いまや真の賭け金が何であるかは明白となりました

一連のやりとりのなかで、一発芸を披露して去ってゆくだけの人々は除き比較的まとまった量のテクストを書いた2人の人物、すなわちHALTAN氏とSokalian氏のふたりがそろって、小沢健二を「ポル・ポト呼ばわり」した福耳先生を擁護した(ここここを参照)ことは非常に示唆的です。一体なにを考えればそんな脇の甘いことができてしまうのか不思議でならないのですが、この二人は福耳先生による批判の対象となった小沢健二のテクストを読んでないんですよ! 批判対象のテクストを読んでないのに「ポル・ポト呼ばわり」に問題はないと判断してしまってるんです。言うまでもなく福耳先生のテクストを読んだうえで行なわれたわれわれの批判は「ナチス呼ばわり」「ホロコーストは関係ない」と Disっておいて、小沢健二を読まずに「ポル・ポト呼ばわり」は無問題、と判定してるわけです。信じられます? もはや、hokusyuさんがなぜホロコーストに言及したか、の理路そのものを批判しているのではない(まあHALTAN君の方は理解する気がないと放言したわけですから、理路を批判できるわけがないんですが)ことは明白です。なぜなら、もし本当にホロコーストがひきあいに出された理路に関心があるのであれば、「小沢健二のテキストを読んでみないとポル・ポト呼ばわりが妥当かどうかは判断できません」としか答えようがないはずだからです。特に「人類史上の悲劇を見世物として楽しんでる」などとわれわれを DisったHALTANくんであれば、「ポル・ポト呼ばわり」に対してもデフォルトでは批判的な態度で臨むのが筋というものでしょう。ところが、相続税の廃止に反対する者を「ポル・ポト呼ばわり」した渡部昇一に関しては、HALTANくんは「御本人は堂々と本気で発言しておられる」から「それを他人がとやかく言うことはできない」、とのたもうたわけです。オレ、堂々と本気で発言してたのに、とやかく言われちゃったよ・・・。

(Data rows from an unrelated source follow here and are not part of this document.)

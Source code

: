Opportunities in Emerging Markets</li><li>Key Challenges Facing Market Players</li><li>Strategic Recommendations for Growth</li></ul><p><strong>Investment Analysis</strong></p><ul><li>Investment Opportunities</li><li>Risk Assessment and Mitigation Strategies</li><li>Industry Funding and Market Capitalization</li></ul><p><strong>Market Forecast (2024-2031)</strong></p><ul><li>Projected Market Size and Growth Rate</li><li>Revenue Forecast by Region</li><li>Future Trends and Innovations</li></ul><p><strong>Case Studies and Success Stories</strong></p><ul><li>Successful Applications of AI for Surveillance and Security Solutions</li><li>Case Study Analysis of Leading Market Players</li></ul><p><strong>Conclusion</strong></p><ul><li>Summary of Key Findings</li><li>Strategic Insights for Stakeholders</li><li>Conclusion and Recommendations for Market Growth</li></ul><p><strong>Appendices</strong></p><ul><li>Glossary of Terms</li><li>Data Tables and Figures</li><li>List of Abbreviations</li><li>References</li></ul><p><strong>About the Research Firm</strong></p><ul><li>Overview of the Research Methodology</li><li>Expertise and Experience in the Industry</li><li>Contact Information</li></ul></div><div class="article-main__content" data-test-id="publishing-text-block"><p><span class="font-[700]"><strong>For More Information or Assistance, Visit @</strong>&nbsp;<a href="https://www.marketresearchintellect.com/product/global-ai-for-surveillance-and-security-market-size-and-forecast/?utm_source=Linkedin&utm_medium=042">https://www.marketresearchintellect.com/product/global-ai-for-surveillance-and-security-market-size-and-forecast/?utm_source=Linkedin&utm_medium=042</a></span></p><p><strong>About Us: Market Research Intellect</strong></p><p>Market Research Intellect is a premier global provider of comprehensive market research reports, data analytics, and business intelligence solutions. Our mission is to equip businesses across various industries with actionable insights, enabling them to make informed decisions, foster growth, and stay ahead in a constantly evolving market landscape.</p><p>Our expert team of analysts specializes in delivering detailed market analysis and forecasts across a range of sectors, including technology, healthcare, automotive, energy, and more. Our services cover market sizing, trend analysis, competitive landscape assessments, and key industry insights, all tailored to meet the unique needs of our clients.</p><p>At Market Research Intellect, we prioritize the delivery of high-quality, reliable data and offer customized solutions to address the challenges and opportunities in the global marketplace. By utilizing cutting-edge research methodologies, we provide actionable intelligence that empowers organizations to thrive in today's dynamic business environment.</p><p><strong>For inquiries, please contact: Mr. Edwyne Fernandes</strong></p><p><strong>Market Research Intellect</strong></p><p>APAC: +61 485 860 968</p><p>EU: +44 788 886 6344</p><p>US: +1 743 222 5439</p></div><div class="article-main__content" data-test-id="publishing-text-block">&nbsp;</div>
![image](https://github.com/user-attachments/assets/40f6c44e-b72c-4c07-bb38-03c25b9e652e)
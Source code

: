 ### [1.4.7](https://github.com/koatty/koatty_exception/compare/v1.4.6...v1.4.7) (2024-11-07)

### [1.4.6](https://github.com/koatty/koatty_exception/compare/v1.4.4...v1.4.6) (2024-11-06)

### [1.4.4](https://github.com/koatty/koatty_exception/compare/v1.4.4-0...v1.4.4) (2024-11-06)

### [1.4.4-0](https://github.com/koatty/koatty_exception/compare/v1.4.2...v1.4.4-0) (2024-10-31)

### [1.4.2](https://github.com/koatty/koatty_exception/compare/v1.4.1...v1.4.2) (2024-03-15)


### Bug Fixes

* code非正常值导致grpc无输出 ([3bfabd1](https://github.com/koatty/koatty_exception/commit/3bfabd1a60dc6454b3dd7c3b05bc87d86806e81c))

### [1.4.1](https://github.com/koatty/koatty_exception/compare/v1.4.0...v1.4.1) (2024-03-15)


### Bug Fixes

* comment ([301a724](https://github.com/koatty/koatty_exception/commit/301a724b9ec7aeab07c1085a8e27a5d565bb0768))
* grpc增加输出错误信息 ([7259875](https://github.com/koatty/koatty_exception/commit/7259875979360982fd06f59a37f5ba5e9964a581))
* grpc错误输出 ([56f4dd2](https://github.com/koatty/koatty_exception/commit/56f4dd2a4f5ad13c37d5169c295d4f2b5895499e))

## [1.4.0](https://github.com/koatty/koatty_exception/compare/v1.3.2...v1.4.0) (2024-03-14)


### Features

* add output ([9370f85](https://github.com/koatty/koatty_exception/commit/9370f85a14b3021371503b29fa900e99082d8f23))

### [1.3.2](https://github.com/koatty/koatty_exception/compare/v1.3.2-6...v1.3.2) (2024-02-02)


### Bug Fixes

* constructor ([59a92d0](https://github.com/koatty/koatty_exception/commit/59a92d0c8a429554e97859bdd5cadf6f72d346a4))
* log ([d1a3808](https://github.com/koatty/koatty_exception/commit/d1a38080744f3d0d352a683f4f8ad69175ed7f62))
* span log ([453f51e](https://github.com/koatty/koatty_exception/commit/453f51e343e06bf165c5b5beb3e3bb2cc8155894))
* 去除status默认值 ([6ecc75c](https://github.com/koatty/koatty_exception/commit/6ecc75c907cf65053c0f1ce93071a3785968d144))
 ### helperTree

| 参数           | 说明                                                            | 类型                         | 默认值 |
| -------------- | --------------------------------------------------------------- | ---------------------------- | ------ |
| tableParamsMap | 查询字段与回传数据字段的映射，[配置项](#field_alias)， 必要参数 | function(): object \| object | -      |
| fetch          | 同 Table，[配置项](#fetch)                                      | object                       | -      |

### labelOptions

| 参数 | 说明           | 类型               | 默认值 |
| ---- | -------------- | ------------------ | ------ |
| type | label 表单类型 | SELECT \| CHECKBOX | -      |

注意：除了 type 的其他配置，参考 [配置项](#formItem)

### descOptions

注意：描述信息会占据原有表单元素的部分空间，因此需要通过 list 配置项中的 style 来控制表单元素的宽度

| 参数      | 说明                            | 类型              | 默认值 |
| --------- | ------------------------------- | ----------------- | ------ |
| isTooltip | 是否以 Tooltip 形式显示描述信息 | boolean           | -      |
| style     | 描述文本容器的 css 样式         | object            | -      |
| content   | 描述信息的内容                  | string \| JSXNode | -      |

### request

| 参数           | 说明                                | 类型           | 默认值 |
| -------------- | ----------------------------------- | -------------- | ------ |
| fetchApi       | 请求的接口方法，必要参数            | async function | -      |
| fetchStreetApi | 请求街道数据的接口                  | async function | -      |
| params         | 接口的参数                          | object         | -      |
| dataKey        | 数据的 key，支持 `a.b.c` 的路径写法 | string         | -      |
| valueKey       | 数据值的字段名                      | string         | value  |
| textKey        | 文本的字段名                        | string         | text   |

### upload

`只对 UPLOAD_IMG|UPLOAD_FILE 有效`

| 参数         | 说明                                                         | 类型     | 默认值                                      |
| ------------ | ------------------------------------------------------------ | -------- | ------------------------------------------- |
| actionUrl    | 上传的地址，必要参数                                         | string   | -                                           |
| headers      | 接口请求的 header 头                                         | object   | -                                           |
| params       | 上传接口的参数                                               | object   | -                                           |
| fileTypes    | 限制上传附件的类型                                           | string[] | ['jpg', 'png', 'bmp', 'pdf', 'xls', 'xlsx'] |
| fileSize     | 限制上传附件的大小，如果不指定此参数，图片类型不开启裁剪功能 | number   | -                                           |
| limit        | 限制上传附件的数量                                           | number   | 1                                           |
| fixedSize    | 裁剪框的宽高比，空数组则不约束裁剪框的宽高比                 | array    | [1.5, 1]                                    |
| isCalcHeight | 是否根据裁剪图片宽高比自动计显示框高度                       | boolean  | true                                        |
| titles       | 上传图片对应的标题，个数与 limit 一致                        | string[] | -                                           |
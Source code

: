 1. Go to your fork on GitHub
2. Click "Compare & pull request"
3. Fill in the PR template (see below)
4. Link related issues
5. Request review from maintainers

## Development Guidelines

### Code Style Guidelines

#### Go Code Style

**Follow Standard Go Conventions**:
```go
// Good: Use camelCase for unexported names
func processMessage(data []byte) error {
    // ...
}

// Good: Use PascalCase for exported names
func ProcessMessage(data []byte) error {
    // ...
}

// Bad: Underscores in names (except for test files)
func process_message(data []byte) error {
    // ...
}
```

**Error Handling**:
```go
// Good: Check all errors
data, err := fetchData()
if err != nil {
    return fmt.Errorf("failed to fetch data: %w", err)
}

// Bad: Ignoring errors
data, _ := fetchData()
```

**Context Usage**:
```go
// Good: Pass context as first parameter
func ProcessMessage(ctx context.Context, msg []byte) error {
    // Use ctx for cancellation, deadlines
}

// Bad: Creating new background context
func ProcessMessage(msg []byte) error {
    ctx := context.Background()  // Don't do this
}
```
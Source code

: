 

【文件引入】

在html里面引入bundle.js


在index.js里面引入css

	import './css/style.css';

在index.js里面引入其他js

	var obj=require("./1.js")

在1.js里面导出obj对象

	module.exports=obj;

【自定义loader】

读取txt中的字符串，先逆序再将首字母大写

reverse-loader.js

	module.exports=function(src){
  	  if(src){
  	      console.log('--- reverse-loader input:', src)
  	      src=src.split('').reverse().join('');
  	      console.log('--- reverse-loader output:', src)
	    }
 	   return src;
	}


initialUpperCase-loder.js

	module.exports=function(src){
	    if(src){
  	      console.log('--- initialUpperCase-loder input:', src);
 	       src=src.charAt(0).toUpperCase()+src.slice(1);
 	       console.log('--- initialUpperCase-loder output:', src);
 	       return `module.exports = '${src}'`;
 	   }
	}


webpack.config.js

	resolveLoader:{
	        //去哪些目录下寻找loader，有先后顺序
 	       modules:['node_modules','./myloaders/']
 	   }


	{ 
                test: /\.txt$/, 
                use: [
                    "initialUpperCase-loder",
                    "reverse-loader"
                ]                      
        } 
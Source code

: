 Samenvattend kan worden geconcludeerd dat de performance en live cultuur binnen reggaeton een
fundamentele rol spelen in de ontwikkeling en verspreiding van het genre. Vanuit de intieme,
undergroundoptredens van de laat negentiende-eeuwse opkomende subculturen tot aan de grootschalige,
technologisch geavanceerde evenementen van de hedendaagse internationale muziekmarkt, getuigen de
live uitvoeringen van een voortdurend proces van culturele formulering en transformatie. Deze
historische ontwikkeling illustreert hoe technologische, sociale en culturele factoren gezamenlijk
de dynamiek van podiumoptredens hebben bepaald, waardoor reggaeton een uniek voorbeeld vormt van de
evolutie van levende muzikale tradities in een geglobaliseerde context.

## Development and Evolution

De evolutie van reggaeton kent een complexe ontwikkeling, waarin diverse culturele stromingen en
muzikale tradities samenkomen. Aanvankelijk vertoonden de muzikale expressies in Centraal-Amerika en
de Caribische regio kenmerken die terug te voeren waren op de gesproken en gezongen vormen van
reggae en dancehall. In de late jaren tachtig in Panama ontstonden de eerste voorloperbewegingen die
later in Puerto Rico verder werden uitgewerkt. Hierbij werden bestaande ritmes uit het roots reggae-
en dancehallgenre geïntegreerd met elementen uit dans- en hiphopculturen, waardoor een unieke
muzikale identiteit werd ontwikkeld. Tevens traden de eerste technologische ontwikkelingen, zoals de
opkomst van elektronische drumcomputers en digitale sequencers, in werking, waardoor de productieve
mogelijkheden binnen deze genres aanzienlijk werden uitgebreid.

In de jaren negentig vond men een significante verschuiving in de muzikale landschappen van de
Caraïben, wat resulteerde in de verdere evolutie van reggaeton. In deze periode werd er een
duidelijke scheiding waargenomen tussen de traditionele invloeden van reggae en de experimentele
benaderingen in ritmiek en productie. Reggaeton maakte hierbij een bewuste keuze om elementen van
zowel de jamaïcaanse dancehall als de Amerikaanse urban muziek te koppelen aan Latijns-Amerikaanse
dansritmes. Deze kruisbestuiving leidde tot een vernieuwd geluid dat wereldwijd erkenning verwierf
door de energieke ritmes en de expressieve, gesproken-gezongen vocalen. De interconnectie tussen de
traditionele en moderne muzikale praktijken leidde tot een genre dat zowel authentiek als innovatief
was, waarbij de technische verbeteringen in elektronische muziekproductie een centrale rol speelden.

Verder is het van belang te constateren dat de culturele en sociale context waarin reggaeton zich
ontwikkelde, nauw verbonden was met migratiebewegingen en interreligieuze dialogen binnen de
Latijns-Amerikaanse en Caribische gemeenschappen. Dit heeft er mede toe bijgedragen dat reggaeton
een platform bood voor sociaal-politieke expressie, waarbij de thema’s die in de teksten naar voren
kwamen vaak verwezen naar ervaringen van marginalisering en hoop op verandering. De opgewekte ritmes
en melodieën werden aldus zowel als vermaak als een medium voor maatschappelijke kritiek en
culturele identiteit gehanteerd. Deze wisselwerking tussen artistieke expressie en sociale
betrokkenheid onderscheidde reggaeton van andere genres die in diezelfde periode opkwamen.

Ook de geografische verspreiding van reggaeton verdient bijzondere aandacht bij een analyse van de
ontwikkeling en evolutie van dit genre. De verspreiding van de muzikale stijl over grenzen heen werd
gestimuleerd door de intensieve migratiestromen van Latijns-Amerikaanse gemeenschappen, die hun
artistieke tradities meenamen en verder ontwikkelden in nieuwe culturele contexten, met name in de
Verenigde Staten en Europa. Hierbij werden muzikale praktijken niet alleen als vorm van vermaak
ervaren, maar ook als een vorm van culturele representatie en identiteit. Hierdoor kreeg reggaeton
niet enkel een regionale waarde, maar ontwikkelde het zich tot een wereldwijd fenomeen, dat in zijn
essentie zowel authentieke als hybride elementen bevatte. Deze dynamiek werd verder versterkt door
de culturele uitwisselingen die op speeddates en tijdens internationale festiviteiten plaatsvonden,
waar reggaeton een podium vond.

要するにですね、「なぜひきあいに出されるのか」とか「人類史上の悲劇」とかはどうでもいいんです、この二人にとって。「ポル・ポト」は所得の(現在以上の)再配分を求める主張に対する脅しとして使われるからオッケーなんです。「ホロコースト」は(今回の場合間接的に、ですが)所得の(現在以上の)再配分を封じる思想を批判するためにひきあいに出されたからダメ、というわけです。これが真の賭け金です。「ホロコーストがなぜ出てくるのかわからない」はそれを隠蔽するためのHALTAN君の煙幕です。煙幕だから本気でわかるつもりがなかったのも頷けます。麻生幹事長の「ナチスドイツ」発言も所得の再配分には関係ないからどうでもいいわけです、彼にとっては。「優生思想」や「全体主義」はいいけど「ホロコースト」はダメ、というのも同じ理由です。なぜなら前二者とは違い、「ホロコースト」は「資源の最適な配分」という発想が前提としているものを問題化せずにはいないからです。「階級闘争史観」云々の、HALTAN君の時代がかった議論を思いだしてください。所得の再配分を要求するものに対し、彼は「ポル・ポトだ!」と叫ぶわけです(毛沢東だ、でもいいんですが)。なのに日本共産党NHKの高給取り(といったって資本家じゃないわけですが)を吊るし上げないと「失望した!」とか言うわけですよ。ご丁寧に「決して文革ポルポトを支持するわけではないが、だがやはり」という導入句つきで。これは魔女裁判の手法じゃないですか。どっちに転んでもHALTAN君から Disられるわけですよ。
なお、hokusyuさんが「金持ちからふんだくる」という表現を用いたところ、それを所得の再配分政策の意味とは理解できない、極左暴力革命だ! みたいなことを言ってたひとは、HALTAN君は日本共産党に対してNHKの高給取りを人民裁判にかけることを要求している、と解釈するように。